In observance of Healthy and Safe Swimming Week, the Centers for Disease Control and Prevention (CDC) published a report last week in the Morbidity and Mortality Weekly Report (MMWR) highlighting three states’ experiences with outbreaks of Cryptosporidiosis last summer. Cryptosporidiosis is a gastrointestinal illness caused by the parasite Cryptosporidium, which causes profuse, watery diarrhea lasting up to two to three weeks.
Last summer, Arizona experienced a large, community-wide outbreak of Cryptosporidiosis associated with public recreational water facilities , such as pools, waterparks, and splash pads. Maricopa County was most affected by the outbreak, although cases were reported from eight counties. This was the largest detected outbreak of Cryptosporidiosis in Arizona history, affecting 437 people and 75 facilities in Maricopa County.
Cryptosporidiosis is the most common cause of swimming-pool related outbreaks of diarrheal illness, as the parasite is extremely resistant to chlorine and can survive in a properly chlorinated pool for up to 10 days. Laboratory work performed by the CDC determined that the Arizona outbreak was caused by the most common type of Cryptosporidium causing outbreaks in pools across the United States. County public health and environmental services departments worked together to identify pools where people might have been exposed to the parasite and worked with pool operators to treat the pool. Affected pools can be treated by raising the level of chlorine by 10 to 20 times the normal level for specific lengths of time, which will kill any parasites present.
One of the issues identified during the outbreak last summer was that people continued to swim while diarrhea was ongoing. A person with cryptosporidiosis can contaminate a pool with the parasite for two weeks after diarrhea resolves. Swimmers and parents of young swimmers should practice and encourage healthy swimming behaviors to protect against Cryptosporidiosis as well as other water-related infections.
Some rules for healthy swimming include:
- Shower before swimming to keep pee, poop, sweat, blood, and dirt out of the water
- Encourage young children to take frequent bathroom breaks and avoid accidents in the pool
- Don’t swallow pool water
- Don’t swim with diarrhea or for two weeks after diarrhea resolves.

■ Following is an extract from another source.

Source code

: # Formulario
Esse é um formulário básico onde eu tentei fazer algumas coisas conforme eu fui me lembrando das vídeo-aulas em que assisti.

As we approach another hot Arizona summer and swimming season, a commitment to practicing healthy swimming behaviors can help keep all Arizonans safe, healthy and ready to enjoy the great health benefits of swimming and staying cool in the water. Arizona kids who are 17 years of age and younger are encouraged to help create awareness for healthy swimming by entering the 2017 Healthy Swimming Poster Contest.